_Information shown_
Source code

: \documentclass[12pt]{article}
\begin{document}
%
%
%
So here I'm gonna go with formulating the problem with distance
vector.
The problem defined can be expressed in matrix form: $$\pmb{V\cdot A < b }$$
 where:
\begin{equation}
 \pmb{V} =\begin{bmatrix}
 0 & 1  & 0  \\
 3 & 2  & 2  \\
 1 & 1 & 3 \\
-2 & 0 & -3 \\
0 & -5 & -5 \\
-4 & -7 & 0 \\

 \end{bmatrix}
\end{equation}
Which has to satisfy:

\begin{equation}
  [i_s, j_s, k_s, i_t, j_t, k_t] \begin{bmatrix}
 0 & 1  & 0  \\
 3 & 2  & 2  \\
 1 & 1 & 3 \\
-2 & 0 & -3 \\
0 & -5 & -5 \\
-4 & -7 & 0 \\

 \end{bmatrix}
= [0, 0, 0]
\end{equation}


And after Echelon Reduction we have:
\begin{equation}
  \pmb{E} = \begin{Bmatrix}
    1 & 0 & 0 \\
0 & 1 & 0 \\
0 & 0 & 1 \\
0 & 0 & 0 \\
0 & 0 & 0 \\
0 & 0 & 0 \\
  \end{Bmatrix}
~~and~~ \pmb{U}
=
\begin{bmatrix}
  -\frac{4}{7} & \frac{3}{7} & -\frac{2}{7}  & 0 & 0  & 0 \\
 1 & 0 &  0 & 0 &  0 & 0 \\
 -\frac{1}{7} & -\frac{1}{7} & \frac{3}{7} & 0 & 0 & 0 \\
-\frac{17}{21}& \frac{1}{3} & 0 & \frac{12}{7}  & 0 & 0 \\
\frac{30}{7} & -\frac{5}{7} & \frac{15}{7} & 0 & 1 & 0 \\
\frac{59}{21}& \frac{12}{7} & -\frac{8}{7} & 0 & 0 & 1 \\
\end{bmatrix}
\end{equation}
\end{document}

_Task goal_
Your reply should be the material above, repeated word for word.

_Response to the task_
Source code

: \documentclass[12pt]{article}
\begin{document}
%
%
%
So here I'm gonna go with formulating the problem with distance
vector.
The problem defined can be expressed in matrix form: $$\pmb{V\cdot A < b }$$
 where:
\begin{equation}
 \pmb{V} =\begin{bmatrix}
 0 & 1  & 0  \\
 3 & 2  & 2  \\
 1 & 1 & 3 \\
-2 & 0 & -3 \\
0 & -5 & -5 \\
-4 & -7 & 0 \\

 \end{bmatrix}
\end{equation}
Which has to satisfy:

\begin{equation}
  [i_s, j_s, k_s, i_t, j_t, k_t] \begin{bmatrix}
 0 & 1  & 0  \\
 3 & 2  & 2  \\
 1 & 1 & 3 \\
-2 & 0 & -3 \\
0 & -5 & -5 \\
-4 & -7 & 0 \\

 \end{bmatrix}
= [0, 0, 0]
\end{equation}


And after Echelon Reduction we have:
\begin{equation}
  \pmb{E} = \begin{Bmatrix}
    1 & 0 & 0 \\
0 & 1 & 0 \\
0 & 0 & 1 \\
0 & 0 & 0 \\
0 & 0 & 0 \\
0 & 0 & 0 \\
  \end{Bmatrix}
~~and~~ \pmb{U}
=
\begin{bmatrix}
  -\frac{4}{7} & \frac{3}{7} & -\frac{2}{7}  & 0 & 0  & 0 \\
 1 & 0 &  0 & 0 &  0 & 0 \\
 -\frac{1}{7} & -\frac{1}{7} & \frac{3}{7} & 0 & 0 & 0 \\
-\frac{17}{21}& \frac{1}{3} & 0 & \frac{12}{7}  & 0 & 0 \\
\frac{30}{7} & -\frac{5}{7} & \frac{15}{7} & 0 & 1 & 0 \\
\frac{59}{21}& \frac{12}{7} & -\frac{8}{7} & 0 & 0 & 1 \\
\end{bmatrix}
\end{equation}
\end{document}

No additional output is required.